Since 1967, federal agencies and the Nevada Department of Wildlife have jointly managed efforts to protect the fish and its habitat – a single, water-filled cavern in North America’s hottest, driest desert, 90 miles west of Las Vegas.
Groundwater pumping near Devil’s Hole in the early 1970s triggered a legal fight that landed in the U.S. Supreme Court, where justices sided with the government and ordered land owners to stop using their wells.
The population of the inch-long, neon blue fish climbed gradually during the first 25 years of protection, from about 200 into to the 300 to 500 range.
But the pupfish population peaked at 544 in the fall of 1990, and has declined ever since. The biggest disaster came in 2004, when university researchers left a container of fish traps next to Devil’s Hole and a flash flood dumped the traps into the pool. Some 40 fish, roughly a quarter of the population, were trapped and killed.
The spring count two years later showed just 38 pupfish. By fall, the population had rebounded to 85, but now stands at just 75 adults.
Why aren’t the fish doing better? Kevin Wilson, an aquatic ecologist for the National Park Service, admits comparatively little work has been done to understand the fish’s life cycle and the biological system that sustains it. Has fencing off the hole kept away species that once drank there, impacting the ecosystem in ways not understood?
It would be hard to hate the pupfish. We all pull for such an underdog. Modest efforts to preserve this delicate habitat make sense. But come on. The fish are an evolutionary accident, still hanging on where they were stranded by geologic events tens of thousands of years ago. Unless a viable population can be established elsewhere, some future earthquake or other natural calamity will almost certainly drain or alter their limited habitat sufficiently to kill them off, whether it be 500 years from now or next Tuesday.
Meantime, there are plenty of places where all those millions of dollars could have been put to better use.
New species develop, and old species die off, by the thousands every year. Thus adapting, life has prospered for millions of years. To believe we can or should halt this process in its tracks demonstrates hubris on a dangerous scale.
It’s a measure of the wealth of the nation that we feel we can afford to sacrifice our ability to make a living from some of our lands in order to protect some totemic species.
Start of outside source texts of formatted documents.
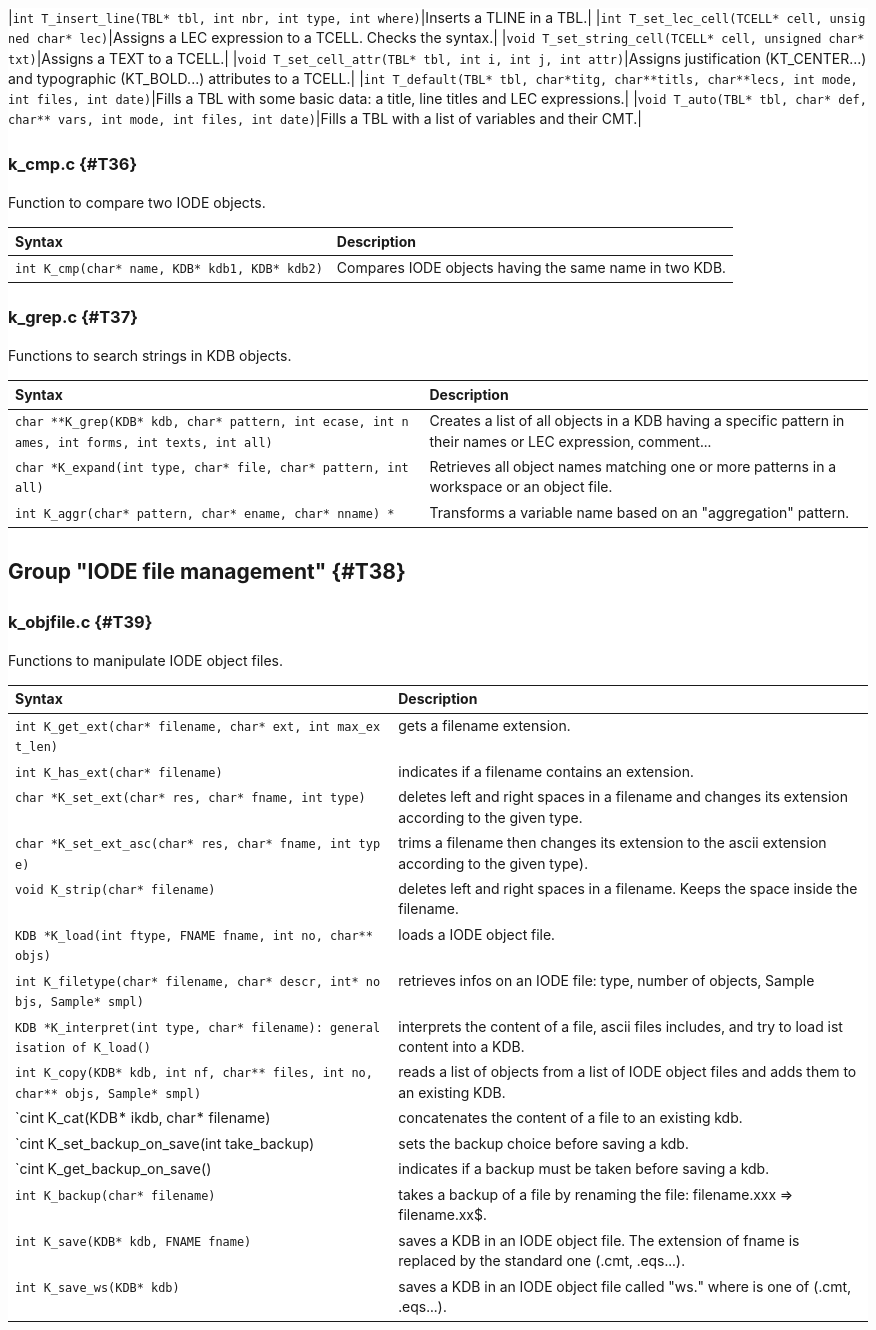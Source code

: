 |`int T_insert_line(TBL* tbl, int nbr, int type, int where)`|Inserts a TLINE in a TBL.|
|`int T_set_lec_cell(TCELL* cell, unsigned char* lec)`|Assigns a LEC expression to a TCELL. Checks the syntax.|
|`void T_set_string_cell(TCELL* cell, unsigned char* txt)`|Assigns a TEXT to a TCELL.|
|`void T_set_cell_attr(TBL* tbl, int i, int j, int attr)`|Assigns justification (KT\_CENTER...) and typographic (KT\_BOLD...) attributes to a TCELL.|
|`int T_default(TBL* tbl, char*titg, char**titls, char**lecs, int mode, int files, int date)`|Fills a TBL with some basic data: a title, line titles and LEC expressions.|
|`void T_auto(TBL* tbl, char* def, char** vars, int mode, int files, int date)`|Fills a TBL with a list of variables and their CMT.|

### k\_cmp.c {#T36}

Function to compare two IODE objects.

|Syntax|Description|
|:---|:---|
|`int K_cmp(char* name, KDB* kdb1, KDB* kdb2)`|Compares IODE objects having the same name in two KDB.|

### k\_grep.c {#T37}

Functions to search strings in KDB objects.

|Syntax|Description|
|:---|:---|
|`char **K_grep(KDB* kdb, char* pattern, int ecase, int names, int forms, int texts, int all)`|Creates a list of all objects in a KDB having a specific pattern in their names or LEC expression, comment...|
|`char *K_expand(int type, char* file, char* pattern, int all)`|Retrieves all object names matching one or more patterns in a workspace or an object file.|
|`int K_aggr(char* pattern, char* ename, char* nname) *`|Transforms a variable name based on an "aggregation" pattern.|

## Group "IODE file management" {#T38}

### k\_objfile.c {#T39}

Functions to manipulate IODE object files.

|Syntax|Description|
|:---|:---|
|`int K_get_ext(char* filename, char* ext, int max_ext_len)`|gets a filename extension.|
|`int K_has_ext(char* filename)`|indicates if a filename contains an extension.|
|`char *K_set_ext(char* res, char* fname, int type)`|deletes left and right spaces in a filename and changes its extension according to the given type.|
|`char *K_set_ext_asc(char* res, char* fname, int type)`|trims a filename then changes its extension to the ascii extension according to the given type).|
|`void K_strip(char* filename)`|deletes left and right spaces in a filename. Keeps the space inside the filename.|
|`KDB *K_load(int ftype, FNAME fname, int no, char** objs)`|loads a IODE object file.|
|`int K_filetype(char* filename, char* descr, int* nobjs, Sample* smpl)`|retrieves infos on an IODE file: type, number of objects, Sample|
|`KDB *K_interpret(int type, char* filename): generalisation of K_load()`|interprets the content of a file, ascii files includes, and try to load ist content into a KDB.|
|`int K_copy(KDB* kdb, int nf, char** files, int no, char** objs, Sample* smpl)`|reads a list of objects from a list of IODE object files and adds them to an existing KDB.|
|\`cint K\_cat(KDB\* ikdb, char\* filename)|concatenates the content of a file to an existing kdb.|
|\`cint K\_set\_backup\_on\_save(int take\_backup)|sets the backup choice before saving a kdb.|
|\`cint K\_get\_backup\_on\_save()|indicates if a backup must be taken before saving a kdb.|
|`int K_backup(char* filename)`|takes a backup of a file by renaming the file: filename.xxx => filename.xx$.|
|`int K_save(KDB* kdb, FNAME fname)`|saves a KDB in an IODE object file. The extension of fname is replaced by the standard one (.cmt, .eqs...).|
|`int K_save_ws(KDB* kdb)`|saves a KDB in an IODE object file called "ws.<ext>" where <ext> is one of (.cmt, .eqs...).|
But it’s important to ask which part of “we” is paying those costs. Uncounted in the millions of dollars spent to date in efforts to preserve the pupfish is the unseen cost to adjacent landowners, forbidden to pump from their wells the water that would allow them to make more productive use of their land.
Do such landowners receive federal compensation for this regulatory taking? Rarely.
Meantime, millions of Americans on the East and Gulf Coasts live on what used to be wetlands, long since drained and filled, at the cost of the extinction of who knows how many thousands of uncatalogued subspecies of frogs, minnows, snails and bugs. Why do Americans struggling to make a living in the West now bear so much of the costs of species preservation, alone? How would those voters in Massachusetts and Mississippi respond to a proposed Cranberry Bog Restoration Act, returning those lost malarial swamplands to their pristine state – without any economic compensation?
“Species preservation” has become a cat’s paw, employed to block expansion and productive land use by the invasive species most despised by the green extreme: Homo sapiens himself.
The Endangered Species Act must be revisited and limited to what’s sensible and affordable, with a stipulation that full compensation for any impairment of private land value – including lost opportunities to improve human lives through the development of everything from hospitals to sawmills – must be paid promptly in cash.
Because funds for such purposes are not unlimited, this would require proponents to set up a hierarchy of species to be preserved, with such totemic creatures as the bison and the eagle presumably near the top of the list – as they should have been doing, all along.